REQUIREMENT:
The answer must be every entry below, word for word, with the pictures left out.

DATA SUPPLIED:
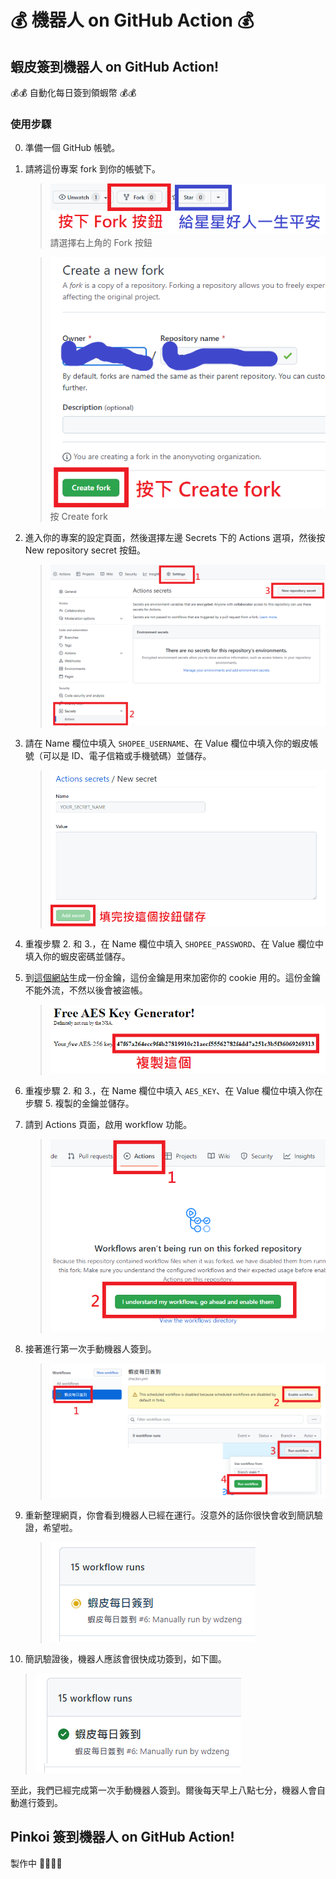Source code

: # 💰 機器人 on GitHub Action 💰

## 蝦皮簽到機器人 on GitHub Action!

💰💰 自動化每日簽到領蝦幣 💰💰

### 使用步驟

0. 準備一個 GitHub 帳號。

1. 請將這份專案 fork 到你的帳號下。

   > ![fork](img/fork-1.png)
   >  請選擇右上角的 Fork 按鈕

   > ![fork](img/fork-2.png)
   > 按 Create fork

2. 進入你的專案的設定頁面，然後選擇左邊 Secrets 下的 Actions 選項，然後按 New repository secret 按鈕。

   > ![secrets](img/secrets-1.png)

3. 請在 Name 欄位中填入 `SHOPEE_USERNAME`、在 Value 欄位中填入你的蝦皮帳號（可以是 ID、電子信箱或手機號碼）並儲存。

   > ![secrets](img/secrets-2.png)

4. 重複步驟 2. 和 3.，在 Name 欄位中填入 `SHOPEE_PASSWORD`、在 Value 欄位中填入你的蝦皮密碼並儲存。

5. 到[這個網站](https://freeaeskey.xyz/)生成一份金鑰，這份金鑰是用來加密你的 cookie 用的。這份金鑰不能外流，不然以後會被盜帳。

   > ![aes-key](img/aeskey.png)

6. 重複步驟 2. 和 3.，在 Name 欄位中填入 `AES_KEY`、在 Value 欄位中填入你在步驟 5. 複製的金鑰並儲存。

7. 請到 Actions 頁面，啟用 workflow 功能。

   > ![workflow](img/workflow-0.png)

8. 接著進行第一次手動機器人簽到。

   > ![workflow](img/workflow-1.png)

9. 重新整理網頁，你會看到機器人已經在運行。沒意外的話你很快會收到簡訊驗證，希望啦。

   > ![workflow](img/workflow-2.png)

10. 簡訊驗證後，機器人應該會很快成功簽到，如下圖。

   > ![workflow](img/workflow-3.png)

至此，我們已經完成第一次手動機器人簽到。爾後每天早上八點七分，機器人會自動進行簽到。

## Pinkoi 簽到機器人 on GitHub Action!

製作中 🏄‍♂️🏄‍♂️
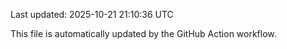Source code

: Last updated: 2025-10-21 21:10:36 UTC

This file is automatically updated by the GitHub Action workflow.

ANSWER BOX:
Source code

: # 💰 機器人 on GitHub Action 💰

## 蝦皮簽到機器人 on GitHub Action!

💰💰 自動化每日簽到領蝦幣 💰💰

### 使用步驟

0. 準備一個 GitHub 帳號。

1. 請將這份專案 fork 到你的帳號下。

   > ![fork](img/fork-1.png)
   >  請選擇右上角的 Fork 按鈕

   > ![fork](img/fork-2.png)
   > 按 Create fork

2. 進入你的專案的設定頁面，然後選擇左邊 Secrets 下的 Actions 選項，然後按 New repository secret 按鈕。

   > ![secrets](img/secrets-1.png)

3. 請在 Name 欄位中填入 `SHOPEE_USERNAME`、在 Value 欄位中填入你的蝦皮帳號（可以是 ID、電子信箱或手機號碼）並儲存。

   > ![secrets](img/secrets-2.png)

4. 重複步驟 2. 和 3.，在 Name 欄位中填入 `SHOPEE_PASSWORD`、在 Value 欄位中填入你的蝦皮密碼並儲存。

5. 到[這個網站](https://freeaeskey.xyz/)生成一份金鑰，這份金鑰是用來加密你的 cookie 用的。這份金鑰不能外流，不然以後會被盜帳。

   > ![aes-key](img/aeskey.png)

6. 重複步驟 2. 和 3.，在 Name 欄位中填入 `AES_KEY`、在 Value 欄位中填入你在步驟 5. 複製的金鑰並儲存。

7. 請到 Actions 頁面，啟用 workflow 功能。

   > ![workflow](img/workflow-0.png)

8. 接著進行第一次手動機器人簽到。

   > ![workflow](img/workflow-1.png)

9. 重新整理網頁，你會看到機器人已經在運行。沒意外的話你很快會收到簡訊驗證，希望啦。

   > ![workflow](img/workflow-2.png)

10. 簡訊驗證後，機器人應該會很快成功簽到，如下圖。

   > ![workflow](img/workflow-3.png)

至此，我們已經完成第一次手動機器人簽到。爾後每天早上八點七分，機器人會自動進行簽到。

## Pinkoi 簽到機器人 on GitHub Action!

製作中 🏄‍♂️🏄‍♂️
Source code

: Last updated: 2025-10-21 21:10:36 UTC

This file is automatically updated by the GitHub Action workflow.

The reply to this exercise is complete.